El tiempo estaba revuelto y todo era inestable. Me acordaba del terreno cambiante que rodeaba la casa del abuelo. Al parecer, la tierra comenzaría pronto a moverse también en torno a nuestra casa. Todo el mundo predecía poco más o menos eso.

Ilir bajaba corriendo por el Callejón de los Locos.

– ¿Sabes? -me dijo al entrar-. El mundo es redondo, como una sandía. Lo he visto en casa. Lo ha traído Isa. Es redondo, completamente redondo, y se mueve constantemente.

Necesitó un buen rato para explicarme lo que había visto.

– ¿Y por qué no se caen? -le pregunté cuando me dijo que debajo de nosotros había otras ciudades llenas de casas y de gente.

– No lo sé -dijo-. Olvidé preguntárselo a Isa. El y Javer estaban en casa mirando el mundo redondo. Javer lo empujó una vez con el dedo y dijo: «Pronto se convertirá en un matadero».

– ¿En un matadero?

– Sí. Eso dijo. El mundo se inundará de sangre. Eso dijo.

– ¿Y de dónde va a salir la sangre? Los campos y las montañas no tienen sangre.

– A lo mejor tienen. Si ellos lo dicen, por algo será. Cuando Javer dijo que el mundo se va a convertir en un matadero, yo le conté que habíamos estado en el matadero de la ciudad y habíamos visto cómo mataban las ovejas. Se rió y me dijo: «Pues ya verás cuando lleven los Estados al matadero».

– ¿Los Estados? ¿Los que aparecen en los sellos de correos?

– Sí, eso es.

– ¿Y quién los va a degollar?

Ilir se encogió de hombros. -No se lo pregunté.

Pensé en el matadero. Hablando del aeropuerto, Xexo había dicho un día que los campos y la hierba se cubrirían de cemento, de cemento mojado, resbaladizo. Una manguera regaría la ciudad y los Estados, para limpiar la sangre. Quizás eso fuera el comienzo de la carnicería. Lo que se me hacía más difícil era imaginar cómo llevarían los Estados al matadero y cómo serían sus balidos. Aldeanos con pellizas negras, matarifes de blanco. Carneros, ovejas, corderos. Los que miran. Los que esperan. Ha llegado la hora. Francia. Noruega. El patio ensangrentado. Los balidos de Holanda. Luxemburgo como un cordero. Rusia con grandes esquilones. Italia (no sé por qué) como una cabra. Un mugido aislado; ¿de quién?

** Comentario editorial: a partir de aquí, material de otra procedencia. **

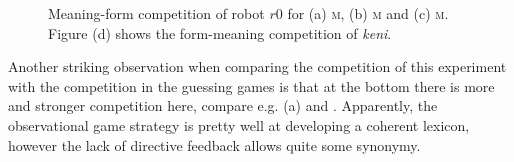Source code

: \begin{figure}[t]
\centering
{}
\caption{Meaning-form competition of robot $r0$ for (a) \textsc{m}, (b) \textsc{m} and (c) \textsc{m}. Figure (d) shows the form-meaning competition of {\it keni}.}
\label{f:opt:cfoli}
\end{figure}

Another striking observation when comparing the competition of this experiment with the competition in the guessing games is that at the bottom there is more and stronger competition here, compare e.g.  (a) and . Apparently, the observational game strategy is pretty well at developing a coherent lexicon, however the lack of directive feedback allows quite some synonymy.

– Y de esa casa, ¿has oído hablar? -me preguntó Ilir.

– He oído que es mala, muy mala.

– ¿Sabes? Dicen que hay muchas mujeres guapas allí.

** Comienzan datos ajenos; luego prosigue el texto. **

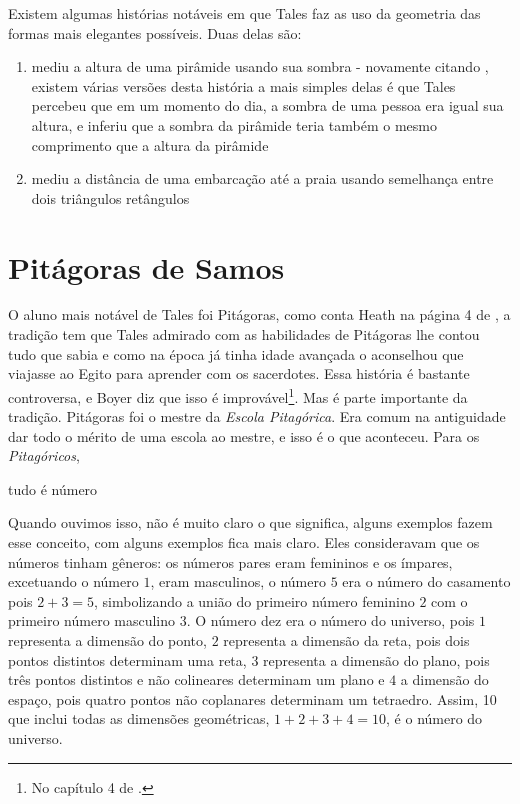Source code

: \documentclass{article}
\begin{document}
Existem algumas histórias notáveis em que Tales faz as uso da geometria
das formas mais elegantes possíveis. Duas delas são:
\begin{enumerate}
	\item mediu a altura de uma pirâmide usando sua sombra - novamente 
		citando \cite{Heath}, existem várias versões desta história
		a mais simples delas é que Tales percebeu que em um momento
		do dia, a sombra de uma pessoa era igual sua altura, e inferiu
		que a sombra da pirâmide teria também o mesmo comprimento que
		a altura da pirâmide
	\item mediu a distância de uma embarcação até a praia usando semelhança
		entre dois triângulos retângulos
\end{enumerate}


\section{Pitágoras de Samos}

O aluno mais notável de Tales foi Pitágoras, como conta Heath na página 4 de \cite{Heath}, a tradição tem que Tales admirado com as habilidades de Pitágoras lhe contou tudo
que sabia e como na época já tinha idade avançada o aconselhou que viajasse ao
Egito para aprender com os sacerdotes. Essa história é bastante controversa, e
Boyer diz que isso é improvável\footnote{No capítulo 4 de \cite{Boyer}.}. Mas 
é parte importante da tradição.
Pitágoras foi o mestre da \emph{Escola Pitagórica}. Era comum na antiguidade
dar todo o mérito de uma escola ao mestre, e isso é o que aconteceu. Para os
\emph{Pitagóricos},

\begin{center}
\begin{framed}
	tudo é número
\end{framed}
\end{center}

Quando ouvimos isso, não é muito claro o que significa, alguns exemplos
fazem esse conceito, com alguns exemplos fica mais claro. Eles consideravam que os números 
tinham gêneros: os números pares eram femininos e os ímpares, excetuando o número
$1$, eram masculinos, 
o número $5$ era o número do casamento pois $2 + 3 = 5$, 
simbolizando a união do primeiro número feminino $2$ com o 
primeiro número masculino $3$. 
O número dez era o número do universo, pois 
$1$ representa a dimensão do ponto, 
$2$ representa a dimensão da reta, pois dois pontos distintos determinam uma reta, 
$3$ representa a dimensão do plano, pois três pontos distintos e não colineares determinam um plano e 
$4$ a dimensão do espaço, pois quatro pontos não coplanares determinam um tetraedro.
Assim, 10 que inclui todas as dimensões geométricas, $1 + 2 + 3 + 4 = 10$, 
é o número do universo.
\end{document}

– ¿De verdad? Xexo dice que son mujeres malas.

– Pero son guapas.

– ¿Guapas? ¡Qué tonto!

– Tonto, serás tú.

Nos quedamos un momento sin hablar.

Entretanto, la casa de prostitución continuaba trastornándolo todo. Xexo entraba y salía de nuestra casa trayendo noticias a cual más increíble. El viento no cesaba. No se recordaba un viento así desde hacía décadas. Decían que el viejo Xivo Gavo había anotado este hecho en su crónica.

Por aquellos días se realizó la primera prueba con la sirena de alarma antiaérea. Era la hora de comer cuando empezó a oírse un lamento que ponía la carne de gallina.

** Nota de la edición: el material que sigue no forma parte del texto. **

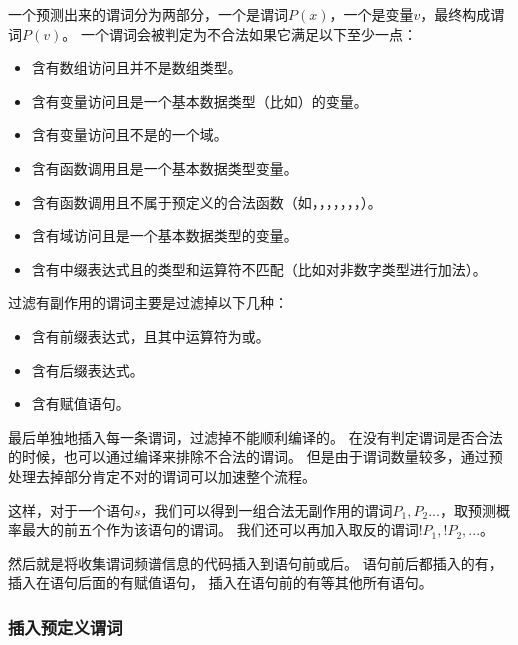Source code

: 一个预测出来的谓词分为两部分，一个是谓词$P(x)$，一个是变量$v$，最终构成谓词$P(v)$。
一个谓词会被判定为不合法如果它满足以下至少一点：
\begin{itemize}
\item 含有数组访问且并不是数组类型。
\item 含有变量访问且是一个基本数据类型（比如）的变量。
\item 含有变量访问且不是的一个域。
\item 含有函数调用且是一个基本数据类型变量。
\item 含有函数调用且不属于预定义的合法函数（如，，，，，，，）。
\item 含有域访问且是一个基本数据类型的变量。
\item 含有中缀表达式且的类型和运算符不匹配（比如对非数字类型进行加法）。
\end{itemize}

过滤有副作用的谓词主要是过滤掉以下几种：
\begin{itemize}
\item 含有前缀表达式，且其中运算符为\mycode{++}或\mycode{--}。
\item 含有后缀表达式。
\item 含有赋值语句。
\end{itemize}

最后单独地插入每一条谓词，过滤掉不能顺利编译的。
在没有判定谓词是否合法的时候，也可以通过编译来排除不合法的谓词。
但是由于谓词数量较多，通过预处理去掉部分肯定不对的谓词可以加速整个流程。

这样，对于一个语句$s$，我们可以得到一组合法无副作用的谓词${P_1,P_2...}$，取预测概率最大的前五个作为该语句的谓词。
我们还可以再加入取反的谓词${!P_1, !P_2, ...}$。

然后就是将收集谓词频谱信息的代码插入到语句前或后。
语句前后都插入的有，
插入在语句后面的有赋值语句，
插入在语句前的有等其他所有语句。

\subsubsection{插入预定义谓词}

– La suegra de Bido Sherif -dijo la abuela-. Así es como grita ella.

Mamá y papá se asomaron a la ventana. El alarido proseguía, pero se trataba de un grito que no era humano. Llegaba a intervalos; había un momento en que parecía extinguirse, pero justo entonces perforaba el cielo con fuerza renovada. Ni cien suegras de Bido Sherif hubieran podido emitir un lamento así.